Als de huidige meerjarenplannen de realiteit weerspiegelen en de cijfers voldoende betrouwbaar zijn dan moeten de gemeenten binnen de contouren van de ingediende meerjarenplannen dringend op zoek gaan naar meer financiële ademruimte om de positieve autofinancieringsmarge in 2019 te behalen. Het uitvoeren van efficiëntieoefeningen en het faciliteren van een kerntakendebat dringen zich volgens Johan De Cooman dan ook op.
Efficiëntieverhoging en het kerntakendebat als motoren voor een gezonde gemeente in 2019
Een eerste invalshoek om meer ruimte te creëren is het streven naar meer efficiëntie binnen de organisatie en het externe beleid. Dit kan door diverse maatregelen zoals het:
- introduceren van nieuwe manieren van werken (e-loket, projectwerking,..);
- meer optimaal inzetten van personeel;
- het uitvoeren van het lokaal beleid met andere publieke en/of private actoren;
- reorganiseren of integreren van diensten (o.a. gemeente en OCMW);
- analyseren en heronderhandelen van contracten;
- voeren van kosten/baten analyses voor zwembaden, bibliotheken, …;
- aanpassen van wijze waarop we dienstverlening aanbieden (digitalisering, SPOC, …);
- …
Naast de efficiëntieoefeningen moet het lokale bestuur in de periode 2015-2019 durven nadenken over die kerntaken die ze in de toekomst wenst te voeren.
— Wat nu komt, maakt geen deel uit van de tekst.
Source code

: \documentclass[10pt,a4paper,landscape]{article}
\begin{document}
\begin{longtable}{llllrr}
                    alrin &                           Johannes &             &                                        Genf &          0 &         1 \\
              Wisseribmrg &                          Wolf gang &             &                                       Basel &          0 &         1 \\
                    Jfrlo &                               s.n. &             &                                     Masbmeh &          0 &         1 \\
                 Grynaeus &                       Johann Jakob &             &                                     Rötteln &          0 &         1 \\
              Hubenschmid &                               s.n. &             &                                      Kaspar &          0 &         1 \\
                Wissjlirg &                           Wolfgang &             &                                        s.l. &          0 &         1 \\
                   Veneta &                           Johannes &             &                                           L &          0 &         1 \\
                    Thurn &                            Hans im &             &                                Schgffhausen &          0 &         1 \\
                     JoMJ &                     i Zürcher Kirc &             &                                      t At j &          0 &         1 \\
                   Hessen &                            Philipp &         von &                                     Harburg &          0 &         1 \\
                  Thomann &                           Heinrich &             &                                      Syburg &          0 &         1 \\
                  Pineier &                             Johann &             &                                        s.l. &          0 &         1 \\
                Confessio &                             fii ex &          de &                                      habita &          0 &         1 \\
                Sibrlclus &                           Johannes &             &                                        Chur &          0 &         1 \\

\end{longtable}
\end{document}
Het is aangewezen dat de politieke mandatarissen en de leidinggevende ambtenaren samen nadenken over deze kerntaken.
Moet een lokaal bestuur alle bestaande dienstverlening aanbieden of kiezen we voor minder kwantiteit maar meer kwaliteit? Een aantal concrete vragen die besturen zich hier stellen zijn:
- Moeten we als gemeente autonoom instaan voor huisvuil ophaling of kiest men beter voor een bovenlokale oplossing?
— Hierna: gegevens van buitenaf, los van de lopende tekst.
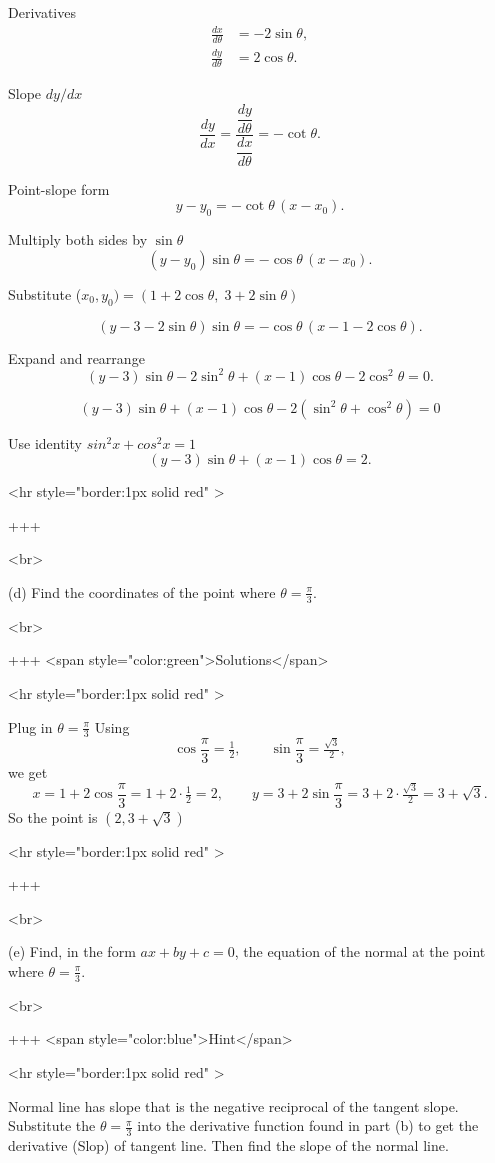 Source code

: Derivatives
\begin{align*}
\frac{dx}{d\theta} &= -2\sin\theta,\\
\frac{dy}{d\theta} &= 2\cos\theta.
\end{align*}

Slope $dy/dx$
$$
\frac{dy}{dx} = \frac{\dfrac{dy}{d\theta}}{\dfrac{dx}{d\theta}} = -\cot\theta.
$$


Point-slope form
$$
y - y_0 = -\cot\theta\,(x-x_0).
$$

Multiply both sides by $\sin\theta$
$$
(y-y_0)\sin\theta = -\cos\theta\,(x-x_0).
$$

Substitute ($x_0,y_0)=(1+2\cos\theta,\;3+2\sin\theta)$

$$
(y-3-2\sin\theta)\sin\theta = -\cos\theta\,(x-1-2\cos\theta).
$$


Expand and rearrange
$$
(y-3)\sin\theta - 2\sin^2\theta + (x-1)\cos\theta - 2\cos^2\theta = 0.
$$

$$
(y-3)\sin\theta + (x-1)\cos\theta - 2(\sin^2\theta+\cos^2\theta) = 0
$$

Use identity $sin^2x+cos^2x=1$
$$
(y-3)\sin\theta + (x-1)\cos\theta = 2.
$$

<hr style="border:1px solid red" >

+++

<br>


(d) Find the coordinates of the point where $\theta=\frac{\pi}{3}$.

<br>

+++ <span style="color:green">Solutions</span>

<hr style="border:1px solid red" >

Plug in $\theta=\frac{\pi}{3}$ Using
$$
\cos\frac{\pi}{3}=\tfrac{1}{2},\qquad \sin\frac{\pi}{3}=\tfrac{\sqrt{3}}{2},
$$
we get
$$
x=1+2\cos\frac{\pi}{3}=1+2\cdot\tfrac{1}{2}=2,
\qquad
y=3+2\sin\frac{\pi}{3}=3+2\cdot\tfrac{\sqrt{3}}{2}=3+\sqrt{3}.
$$
So the point is $(2,3+\sqrt{3})$

<hr style="border:1px solid red" >

+++

<br>


(e) Find, in the form $a x+b y+c=0$, the equation of the normal at the point where $\theta=\frac{\pi}{3}$.

<br>

+++ <span style="color:blue">Hint</span>

<hr style="border:1px solid red" >

Normal line has slope that is the negative reciprocal of the tangent slope. Substitute the $\theta = \frac{\pi}{3}$ into the derivative function found in part (b) to get the derivative (Slop) of tangent line. Then find the slope of the normal line.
- Behoeven de technische diensten van aanpalende gemeenten over een eigen technische dienst of zorgen we in de toekomst voor gezamenlijke aankopen?
- Behouden we onze gemeentelijk zwembad naast het bestaande private zwembad in de buurt? En zo ja, moeten we onze toegangsprijzen niet meer marktconform maken?
- …
BDO is ervan overtuigd dat het gros van de gemeenten spoedig uitwerking moet geven aan bovenstaande strategische en efficiëntie oefeningen om de vooropgestelde doelstellingen te bereiken en als financieel gezonde gemeente de legislatuur af te sluiten.